Os Earthless são pesadíssimos e não são metal. Aliás, foram mais pesados que qualquer banda do género que marcou presença nesta edição do festival. São uma prova de que a distorção e a velocidade só por si não servem de quase nada: é preciso uma abordagem aos instrumentos, uma garra, uma atitude que quem dera à grande maioria dos metaleiros ter. Quando acabam, orbitamos à volta do nosso planeta, ao lado da Lua. Deram o melhor concerto dos Milhões de 2014.
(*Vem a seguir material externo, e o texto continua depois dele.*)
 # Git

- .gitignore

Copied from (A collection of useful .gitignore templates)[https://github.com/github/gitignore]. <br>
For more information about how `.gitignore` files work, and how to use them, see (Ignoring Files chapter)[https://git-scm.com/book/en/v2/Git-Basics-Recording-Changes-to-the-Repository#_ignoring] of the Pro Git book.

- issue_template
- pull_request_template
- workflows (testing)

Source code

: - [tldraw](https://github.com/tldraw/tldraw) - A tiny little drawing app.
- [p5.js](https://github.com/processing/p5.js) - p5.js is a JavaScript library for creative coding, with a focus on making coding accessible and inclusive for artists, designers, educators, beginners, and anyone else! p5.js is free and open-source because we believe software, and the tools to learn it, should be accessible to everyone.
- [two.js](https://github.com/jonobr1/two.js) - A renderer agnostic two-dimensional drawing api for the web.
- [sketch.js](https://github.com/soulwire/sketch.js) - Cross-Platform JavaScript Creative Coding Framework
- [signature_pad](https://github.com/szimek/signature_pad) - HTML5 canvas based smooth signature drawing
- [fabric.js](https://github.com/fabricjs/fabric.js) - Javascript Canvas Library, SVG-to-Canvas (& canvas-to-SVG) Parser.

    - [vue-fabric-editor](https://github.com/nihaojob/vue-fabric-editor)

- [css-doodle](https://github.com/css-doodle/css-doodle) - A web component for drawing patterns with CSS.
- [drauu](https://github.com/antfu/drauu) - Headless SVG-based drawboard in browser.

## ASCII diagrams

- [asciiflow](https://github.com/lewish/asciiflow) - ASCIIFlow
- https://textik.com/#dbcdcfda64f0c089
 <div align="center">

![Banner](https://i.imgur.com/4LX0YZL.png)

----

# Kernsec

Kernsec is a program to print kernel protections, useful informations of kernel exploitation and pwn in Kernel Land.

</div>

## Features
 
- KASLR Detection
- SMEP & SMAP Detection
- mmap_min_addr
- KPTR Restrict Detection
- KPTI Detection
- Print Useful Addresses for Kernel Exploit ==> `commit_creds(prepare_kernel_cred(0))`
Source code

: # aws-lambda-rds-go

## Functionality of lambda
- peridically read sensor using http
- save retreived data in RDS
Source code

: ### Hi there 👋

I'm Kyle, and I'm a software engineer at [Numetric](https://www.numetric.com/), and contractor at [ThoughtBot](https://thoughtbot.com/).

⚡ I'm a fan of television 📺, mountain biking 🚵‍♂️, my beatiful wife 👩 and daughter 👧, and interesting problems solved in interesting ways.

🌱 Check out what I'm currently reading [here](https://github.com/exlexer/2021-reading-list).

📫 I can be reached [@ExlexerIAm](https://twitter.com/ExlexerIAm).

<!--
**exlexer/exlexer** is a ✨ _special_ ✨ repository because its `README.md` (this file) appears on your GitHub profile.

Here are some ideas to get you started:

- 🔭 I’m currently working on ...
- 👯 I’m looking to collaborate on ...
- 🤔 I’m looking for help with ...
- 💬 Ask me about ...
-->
Desde músicas dignas do Moulin Rouge até ao kuduro contemporâneo, os Melt Yourself Down foram talvez a banda mais ecléctica em termos sonoros do festival, tendo conseguido pôr o relvado a vibrar de tão forte que era a energia que passavam para o público. Com as melodias dos dois saxofonistas, a percussão viva, as linhas afincadas de baixo, os beats alegres do produtor de electrónica e a força imparável transmitida pelo MC, todo o festival dançou até… derreter.

 

E acabou assim mais uma edição do Milhões de Festa. Para o ano vamos lá estar todos outra vez, os festivaleiros, os voluntários, os repórteres, os músicos que, depois dos gigs, iam comer gelados para a piscina ou curtir os concertos à noite, em pura sintonia com o ambiente (perguntem aos Riding Pânico ou aos Sensible Soccers), porque temos todos noção de uma coisa: o Milhões, para quem o sabe apreciar devidamente, não é um simples festival, é um pequeno paraíso.